## Activity
Work out how many lines of the records contain "abstracts". Answer with the number and nothing else.

[Collected data]

------------------------------------------------------------

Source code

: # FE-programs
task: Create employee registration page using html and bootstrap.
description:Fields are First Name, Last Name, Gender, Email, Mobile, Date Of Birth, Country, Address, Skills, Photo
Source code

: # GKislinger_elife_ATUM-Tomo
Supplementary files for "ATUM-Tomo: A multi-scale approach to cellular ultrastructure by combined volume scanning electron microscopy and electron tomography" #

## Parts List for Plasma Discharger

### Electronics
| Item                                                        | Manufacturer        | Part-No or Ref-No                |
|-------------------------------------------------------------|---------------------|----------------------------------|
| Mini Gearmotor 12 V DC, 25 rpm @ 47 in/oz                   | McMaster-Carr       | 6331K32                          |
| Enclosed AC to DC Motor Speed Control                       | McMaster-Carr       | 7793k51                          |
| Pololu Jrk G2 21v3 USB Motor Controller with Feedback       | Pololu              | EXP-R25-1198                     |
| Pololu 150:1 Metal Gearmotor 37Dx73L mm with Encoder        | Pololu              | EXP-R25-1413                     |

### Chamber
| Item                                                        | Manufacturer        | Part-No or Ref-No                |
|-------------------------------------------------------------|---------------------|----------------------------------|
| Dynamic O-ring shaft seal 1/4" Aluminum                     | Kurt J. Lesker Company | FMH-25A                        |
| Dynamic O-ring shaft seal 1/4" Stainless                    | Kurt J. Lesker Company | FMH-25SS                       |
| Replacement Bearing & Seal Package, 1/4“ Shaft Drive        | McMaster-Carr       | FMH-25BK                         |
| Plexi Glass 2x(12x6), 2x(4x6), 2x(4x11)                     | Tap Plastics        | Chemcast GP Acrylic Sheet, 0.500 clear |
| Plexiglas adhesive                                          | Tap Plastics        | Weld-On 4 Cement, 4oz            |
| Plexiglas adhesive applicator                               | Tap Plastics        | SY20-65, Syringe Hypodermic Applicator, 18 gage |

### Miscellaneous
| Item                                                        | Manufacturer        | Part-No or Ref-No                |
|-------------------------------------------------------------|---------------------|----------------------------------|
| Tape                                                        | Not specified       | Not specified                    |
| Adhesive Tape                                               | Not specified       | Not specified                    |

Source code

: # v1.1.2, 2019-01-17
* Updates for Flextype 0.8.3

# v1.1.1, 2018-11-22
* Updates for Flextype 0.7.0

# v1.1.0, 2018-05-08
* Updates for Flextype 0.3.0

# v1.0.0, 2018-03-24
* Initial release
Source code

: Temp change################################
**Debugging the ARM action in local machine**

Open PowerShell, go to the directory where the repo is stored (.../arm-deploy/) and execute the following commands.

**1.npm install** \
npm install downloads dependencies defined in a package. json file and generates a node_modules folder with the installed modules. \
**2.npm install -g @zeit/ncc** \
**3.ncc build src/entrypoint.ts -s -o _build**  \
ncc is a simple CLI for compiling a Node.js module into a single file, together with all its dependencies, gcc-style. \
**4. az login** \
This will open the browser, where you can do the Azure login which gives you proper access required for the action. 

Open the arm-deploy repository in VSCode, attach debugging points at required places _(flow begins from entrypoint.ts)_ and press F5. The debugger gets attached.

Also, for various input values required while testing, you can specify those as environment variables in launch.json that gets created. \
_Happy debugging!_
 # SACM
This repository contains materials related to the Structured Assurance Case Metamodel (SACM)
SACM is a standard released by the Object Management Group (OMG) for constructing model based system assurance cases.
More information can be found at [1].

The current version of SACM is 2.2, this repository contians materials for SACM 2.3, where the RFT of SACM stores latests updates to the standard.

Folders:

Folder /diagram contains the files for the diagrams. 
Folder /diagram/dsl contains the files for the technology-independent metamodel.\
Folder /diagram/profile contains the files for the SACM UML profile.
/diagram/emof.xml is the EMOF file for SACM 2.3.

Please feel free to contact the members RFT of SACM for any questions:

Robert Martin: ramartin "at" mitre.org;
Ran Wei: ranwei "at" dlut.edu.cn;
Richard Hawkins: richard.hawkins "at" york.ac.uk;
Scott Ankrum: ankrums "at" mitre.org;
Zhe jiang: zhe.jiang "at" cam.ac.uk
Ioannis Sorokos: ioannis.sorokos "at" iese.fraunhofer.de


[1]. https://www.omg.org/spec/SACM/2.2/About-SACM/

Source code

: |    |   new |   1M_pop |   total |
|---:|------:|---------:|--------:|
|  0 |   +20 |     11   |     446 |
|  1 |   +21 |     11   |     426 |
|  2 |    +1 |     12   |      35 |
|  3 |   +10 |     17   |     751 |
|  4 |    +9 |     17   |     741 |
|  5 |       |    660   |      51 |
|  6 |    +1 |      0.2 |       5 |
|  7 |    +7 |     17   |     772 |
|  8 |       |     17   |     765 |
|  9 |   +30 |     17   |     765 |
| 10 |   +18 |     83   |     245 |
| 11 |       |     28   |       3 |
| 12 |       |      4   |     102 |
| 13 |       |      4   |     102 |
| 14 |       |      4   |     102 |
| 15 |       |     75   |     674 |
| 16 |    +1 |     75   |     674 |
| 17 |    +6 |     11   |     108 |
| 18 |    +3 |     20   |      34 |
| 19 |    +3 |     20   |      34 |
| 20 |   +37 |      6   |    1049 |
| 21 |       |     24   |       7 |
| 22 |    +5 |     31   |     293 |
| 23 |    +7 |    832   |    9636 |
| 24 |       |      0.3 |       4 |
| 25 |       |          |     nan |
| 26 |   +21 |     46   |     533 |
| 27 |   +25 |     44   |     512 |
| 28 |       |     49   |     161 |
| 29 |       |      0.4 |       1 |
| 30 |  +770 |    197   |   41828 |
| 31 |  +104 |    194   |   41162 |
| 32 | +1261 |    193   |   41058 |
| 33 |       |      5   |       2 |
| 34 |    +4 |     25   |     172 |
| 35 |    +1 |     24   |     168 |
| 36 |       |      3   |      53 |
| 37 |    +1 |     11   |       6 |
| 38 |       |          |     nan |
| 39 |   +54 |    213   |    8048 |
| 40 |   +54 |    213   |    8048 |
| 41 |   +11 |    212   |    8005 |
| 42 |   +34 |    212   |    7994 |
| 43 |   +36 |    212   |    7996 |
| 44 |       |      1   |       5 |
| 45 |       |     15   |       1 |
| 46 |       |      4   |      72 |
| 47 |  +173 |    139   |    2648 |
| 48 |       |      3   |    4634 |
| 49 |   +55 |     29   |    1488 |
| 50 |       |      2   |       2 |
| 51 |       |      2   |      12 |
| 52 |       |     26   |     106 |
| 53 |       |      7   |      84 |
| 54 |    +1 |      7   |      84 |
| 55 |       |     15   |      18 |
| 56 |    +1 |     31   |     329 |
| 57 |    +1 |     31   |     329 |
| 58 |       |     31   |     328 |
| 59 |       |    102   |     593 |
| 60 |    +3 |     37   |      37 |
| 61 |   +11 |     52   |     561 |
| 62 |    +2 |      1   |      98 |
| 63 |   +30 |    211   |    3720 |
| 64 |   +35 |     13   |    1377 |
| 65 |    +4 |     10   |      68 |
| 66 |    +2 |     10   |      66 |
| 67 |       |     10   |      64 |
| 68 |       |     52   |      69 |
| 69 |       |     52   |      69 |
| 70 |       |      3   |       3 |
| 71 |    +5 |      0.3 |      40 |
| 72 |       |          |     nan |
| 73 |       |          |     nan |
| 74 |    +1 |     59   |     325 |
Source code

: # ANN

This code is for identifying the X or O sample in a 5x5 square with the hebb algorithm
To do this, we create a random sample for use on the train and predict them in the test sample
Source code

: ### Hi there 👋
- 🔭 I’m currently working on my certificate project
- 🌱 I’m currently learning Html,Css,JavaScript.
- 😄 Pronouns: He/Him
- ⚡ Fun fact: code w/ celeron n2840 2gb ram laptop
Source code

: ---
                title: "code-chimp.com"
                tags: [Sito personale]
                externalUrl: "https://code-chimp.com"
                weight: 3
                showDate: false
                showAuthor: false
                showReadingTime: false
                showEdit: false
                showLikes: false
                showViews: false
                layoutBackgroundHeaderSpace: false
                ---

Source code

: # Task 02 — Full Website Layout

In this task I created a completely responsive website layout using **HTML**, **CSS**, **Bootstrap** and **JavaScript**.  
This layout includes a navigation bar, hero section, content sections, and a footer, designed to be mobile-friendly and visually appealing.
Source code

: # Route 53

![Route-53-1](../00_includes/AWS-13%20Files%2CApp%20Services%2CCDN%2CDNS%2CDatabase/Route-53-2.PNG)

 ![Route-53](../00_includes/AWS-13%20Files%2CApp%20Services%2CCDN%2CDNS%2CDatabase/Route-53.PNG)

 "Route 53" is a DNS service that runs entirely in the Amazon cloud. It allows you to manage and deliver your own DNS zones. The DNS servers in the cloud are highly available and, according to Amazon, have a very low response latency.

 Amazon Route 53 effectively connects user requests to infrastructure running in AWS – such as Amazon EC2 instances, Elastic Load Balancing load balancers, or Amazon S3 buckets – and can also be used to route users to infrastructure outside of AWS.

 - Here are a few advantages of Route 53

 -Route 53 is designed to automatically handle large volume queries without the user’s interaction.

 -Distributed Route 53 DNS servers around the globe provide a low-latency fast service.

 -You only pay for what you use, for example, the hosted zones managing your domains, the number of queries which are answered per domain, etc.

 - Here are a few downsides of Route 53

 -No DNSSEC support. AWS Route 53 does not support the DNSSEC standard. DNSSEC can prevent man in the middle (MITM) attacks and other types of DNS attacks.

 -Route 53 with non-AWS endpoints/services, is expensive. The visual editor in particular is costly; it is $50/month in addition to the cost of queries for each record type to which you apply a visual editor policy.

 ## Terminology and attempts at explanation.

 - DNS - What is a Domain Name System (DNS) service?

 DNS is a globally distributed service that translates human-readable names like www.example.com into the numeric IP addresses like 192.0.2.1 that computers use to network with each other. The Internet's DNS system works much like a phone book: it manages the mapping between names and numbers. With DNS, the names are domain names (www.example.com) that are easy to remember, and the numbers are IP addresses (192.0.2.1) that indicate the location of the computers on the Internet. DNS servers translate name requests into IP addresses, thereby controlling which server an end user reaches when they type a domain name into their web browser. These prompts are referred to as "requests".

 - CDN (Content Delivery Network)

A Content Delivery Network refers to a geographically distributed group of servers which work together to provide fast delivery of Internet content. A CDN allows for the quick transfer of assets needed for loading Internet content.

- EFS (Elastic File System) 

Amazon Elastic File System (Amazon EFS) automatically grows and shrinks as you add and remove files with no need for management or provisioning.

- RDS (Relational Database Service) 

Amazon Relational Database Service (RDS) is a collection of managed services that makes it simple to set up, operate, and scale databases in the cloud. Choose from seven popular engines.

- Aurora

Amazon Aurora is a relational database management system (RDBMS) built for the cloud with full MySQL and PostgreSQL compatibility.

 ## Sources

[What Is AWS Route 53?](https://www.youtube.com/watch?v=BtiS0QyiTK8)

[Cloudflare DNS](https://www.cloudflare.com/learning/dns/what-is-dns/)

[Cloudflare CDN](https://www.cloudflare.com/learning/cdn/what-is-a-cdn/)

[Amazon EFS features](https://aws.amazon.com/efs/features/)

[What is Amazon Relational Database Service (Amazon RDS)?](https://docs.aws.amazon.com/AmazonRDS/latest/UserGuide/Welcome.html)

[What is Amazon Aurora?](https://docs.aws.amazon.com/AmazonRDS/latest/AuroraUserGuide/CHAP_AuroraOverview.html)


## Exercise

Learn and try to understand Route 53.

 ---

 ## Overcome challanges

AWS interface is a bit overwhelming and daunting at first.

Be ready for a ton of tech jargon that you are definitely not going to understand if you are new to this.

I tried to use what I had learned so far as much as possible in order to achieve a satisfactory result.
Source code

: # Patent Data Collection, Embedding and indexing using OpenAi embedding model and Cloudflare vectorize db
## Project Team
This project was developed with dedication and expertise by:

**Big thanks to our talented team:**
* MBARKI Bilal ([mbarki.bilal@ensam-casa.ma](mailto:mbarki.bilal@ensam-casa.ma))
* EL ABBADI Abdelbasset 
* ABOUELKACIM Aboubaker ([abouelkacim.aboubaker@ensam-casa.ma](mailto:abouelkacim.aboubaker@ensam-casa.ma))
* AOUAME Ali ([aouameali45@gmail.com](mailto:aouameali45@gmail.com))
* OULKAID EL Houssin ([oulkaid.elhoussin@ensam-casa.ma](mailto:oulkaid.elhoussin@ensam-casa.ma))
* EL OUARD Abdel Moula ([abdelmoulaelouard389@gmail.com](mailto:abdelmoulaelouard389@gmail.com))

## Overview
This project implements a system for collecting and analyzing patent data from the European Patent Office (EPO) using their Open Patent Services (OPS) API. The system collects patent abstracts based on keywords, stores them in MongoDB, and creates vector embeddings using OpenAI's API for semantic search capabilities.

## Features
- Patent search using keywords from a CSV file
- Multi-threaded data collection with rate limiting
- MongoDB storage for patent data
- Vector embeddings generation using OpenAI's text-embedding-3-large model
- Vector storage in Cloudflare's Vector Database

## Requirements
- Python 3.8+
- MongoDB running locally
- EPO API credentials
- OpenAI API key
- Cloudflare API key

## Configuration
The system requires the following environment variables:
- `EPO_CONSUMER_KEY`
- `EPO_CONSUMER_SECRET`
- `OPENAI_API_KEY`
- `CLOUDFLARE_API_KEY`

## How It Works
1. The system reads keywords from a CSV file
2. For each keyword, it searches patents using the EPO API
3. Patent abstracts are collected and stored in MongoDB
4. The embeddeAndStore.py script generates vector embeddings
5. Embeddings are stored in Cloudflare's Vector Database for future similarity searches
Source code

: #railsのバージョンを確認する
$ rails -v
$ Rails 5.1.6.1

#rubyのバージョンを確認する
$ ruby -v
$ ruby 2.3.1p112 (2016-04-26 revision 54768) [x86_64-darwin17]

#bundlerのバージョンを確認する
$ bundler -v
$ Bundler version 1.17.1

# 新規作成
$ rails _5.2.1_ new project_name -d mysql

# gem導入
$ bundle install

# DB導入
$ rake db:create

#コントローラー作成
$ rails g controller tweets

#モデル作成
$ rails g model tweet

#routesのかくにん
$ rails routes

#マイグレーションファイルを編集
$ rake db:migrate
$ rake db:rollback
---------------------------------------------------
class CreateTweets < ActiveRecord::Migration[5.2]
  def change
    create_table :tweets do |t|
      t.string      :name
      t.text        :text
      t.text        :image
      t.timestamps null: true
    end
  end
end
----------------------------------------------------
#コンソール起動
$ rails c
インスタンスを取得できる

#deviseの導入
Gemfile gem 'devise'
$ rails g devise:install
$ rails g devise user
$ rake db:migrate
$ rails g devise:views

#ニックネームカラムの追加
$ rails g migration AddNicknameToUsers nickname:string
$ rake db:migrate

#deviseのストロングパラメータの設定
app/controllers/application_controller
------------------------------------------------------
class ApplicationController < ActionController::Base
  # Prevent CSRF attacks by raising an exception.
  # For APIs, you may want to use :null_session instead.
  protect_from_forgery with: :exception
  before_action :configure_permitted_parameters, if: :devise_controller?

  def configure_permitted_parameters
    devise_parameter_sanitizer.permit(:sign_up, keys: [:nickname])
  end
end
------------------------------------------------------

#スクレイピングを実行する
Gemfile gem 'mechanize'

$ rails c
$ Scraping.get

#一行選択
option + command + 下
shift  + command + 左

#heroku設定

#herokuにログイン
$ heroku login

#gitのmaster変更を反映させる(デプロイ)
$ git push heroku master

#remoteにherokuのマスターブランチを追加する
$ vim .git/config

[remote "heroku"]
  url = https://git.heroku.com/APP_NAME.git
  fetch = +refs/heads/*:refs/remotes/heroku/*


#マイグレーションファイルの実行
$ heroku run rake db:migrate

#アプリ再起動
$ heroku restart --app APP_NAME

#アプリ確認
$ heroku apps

------------------------------------------------------------

## Task solution
2